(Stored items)
----------------

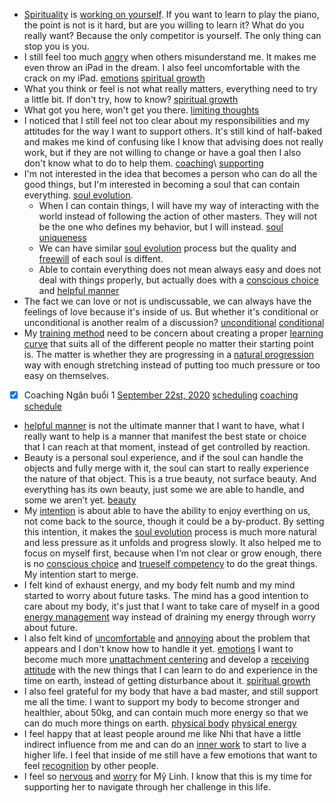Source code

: - [Spirituality](<Spirituality.md>) is [working on yourself](<working on yourself.md>). If you want to learn to play the piano, the point is not is it hard, but are you willing to learn it? What do you really want? Because the only competitor is yourself. The only thing can stop you is you.
- I still feel too much [angry](<angry.md>) when others misunderstand me. It makes me even throw an iPad in the dream. I also feel uncomfortable with the crack on my iPad. [emotions](<emotions.md>) [spiritual growth](<spiritual growth.md>)
- What you think or feel is not what really matters, everything need to try a little bit. If don't try, how to know? [spiritual growth](<spiritual growth.md>)
- What got you here, won't get you there. [limiting thoughts](<limiting thoughts.md>) 
- I noticed that I still feel not too clear about my responsibilities and my attitudes for the way I want to support others. It's still kind of half-baked and makes me kind of confusing like I know that advising does not really work, but if they are not willing to change or have a goal then I also don't know what to do to help them. [coaching](<coaching.md>)\ [supporting](<supporting.md>)
- I'm not interested in the idea that becomes a person who can do all the good things, but I'm interested in becoming a soul that can contain everything. [soul evolution](<soul evolution.md>). 
    - When I can contain things, I will have my way of interacting with the world instead of following the action of other masters. They will not be the one who defines my behavior, but I will instead. [soul uniqueness](<soul uniqueness.md>) 
    - We can have similar [soul evolution](<soul evolution.md>) process but the quality and [freewill](<freewill.md>) of each soul is diffent.
    - Able to contain everything does not mean always easy and does not deal with things properly, but actually does with a [conscious choice](<conscious choice.md>) and [helpful manner](<helpful manner.md>)
-  The fact we can love or not is undiscussable, we can always have the feelings of love because it's inside of us. But whether it's conditional or unconditional is another realm of a discussion? [unconditional](<unconditional.md>) [conditional](<conditional.md>)
- My [training method](<training method.md>) need to be concern about creating a proper [learning curve](<learning curve.md>) that suits all of the different people no matter their starting point is. The matter is whether they are progressing in a [natural progression](<natural progression.md>) way with enough stretching instead of putting too much pressure or too easy on themselves.
- [x] Coaching Ngân buổi 1 [September 22st, 2020](<September 22st, 2020.md>) [scheduling](<scheduling.md>) [coaching schedule](<coaching schedule.md>)
- [helpful manner](<helpful manner.md>) is not the ultimate manner that I want to have, what I really want to help is a manner that manifest the best state or choice that I can reach at that moment, instead of get controlled by reaction.
- Beauty is a personal soul experience, and if the soul can handle the objects and fully merge with it, the soul can start to really experience the nature of that object. This is a true beauty, not surface beauty. And everything has its own beauty, just some we are able to handle, and some we aren’t yet. [beauty](<beauty.md>)
- My [intention](<intention.md>) is about able to have the ability to enjoy everthing on us, not come back to the source, though it could be a by-product. By setting this intention, it makes the [soul evolution](<soul evolution.md>) process is much more natural and less pressure as it unfolds and progress slowly. It also helped me to focus on myself first, because when I’m not clear or grow enough, there is no [conscious choice](<conscious choice.md>) and [trueself competency](<trueself competency.md>) to do the great things. My intention start to merge.
- I felt kind of exhaust energy, and my body felt numb and my mind started to worry about future tasks. The mind has a good intention to care about my body, it's just that I want to take care of myself in a good [energy management](<energy management.md>) way instead of draining my energy through worry about future.
- I also felt kind of [uncomfortable](<uncomfortable.md>) and [annoying](<annoying.md>) about the problem that appears and I don't know how to handle it yet. [emotions](<emotions.md>) I want to become much more [unattachment centering](<unattachment centering.md>) and develop a [receiving attitude](<receiving attitude.md>) with the new things that I can learn to do and experience in the time on earth, instead of getting disturbance about it. [spiritual growth](<spiritual growth.md>)
- I also feel grateful for my body that have a bad master, and still support me all the time. I want to support my body to become stronger and healthier, about 50kg, and can contain much more energy so that we can do much more things on earth. [physical body](<physical body.md>) [physical energy](<physical energy.md>)
- I feel happy that at least people around me like Nhi that have a little indirect influence from me and can do an [inner work](<inner work.md>) to start to live a higher life. I feel that inside of me still have a few emotions that want to feel [recognition](<recognition.md>) by other people.
- I feel so [nervous](<nervous.md>) and [worry](<worry.md>) for Mỹ Linh. I know that this is my time for supporting her to navigate through her challenge in this life.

----------------

→ **Goal of the exercise**
Look above for the line holding "- What got you" and the line holding "- We can have". Retype both, and every line between them, word for word and nothing else.

→ **Solution**
- What got you here, won't get you there. [limiting thoughts](<limiting thoughts.md>) 
- I noticed that I still feel not too clear about my responsibilities and my attitudes for the way I want to support others. It's still kind of half-baked and makes me kind of confusing like I know that advising does not really work, but if they are not willing to change or have a goal then I also don't know what to do to help them. [coaching](<coaching.md>)\ [supporting](<supporting.md>)
- I'm not interested in the idea that becomes a person who can do all the good things, but I'm interested in becoming a soul that can contain everything. [soul evolution](<soul evolution.md>). 
    - When I can contain things, I will have my way of interacting with the world instead of following the action of other masters. They will not be the one who defines my behavior, but I will instead. [soul uniqueness](<soul uniqueness.md>) 
    - We can have similar [soul evolution](<soul evolution.md>) process but the quality and [freewill](<freewill.md>) of each soul is diffent.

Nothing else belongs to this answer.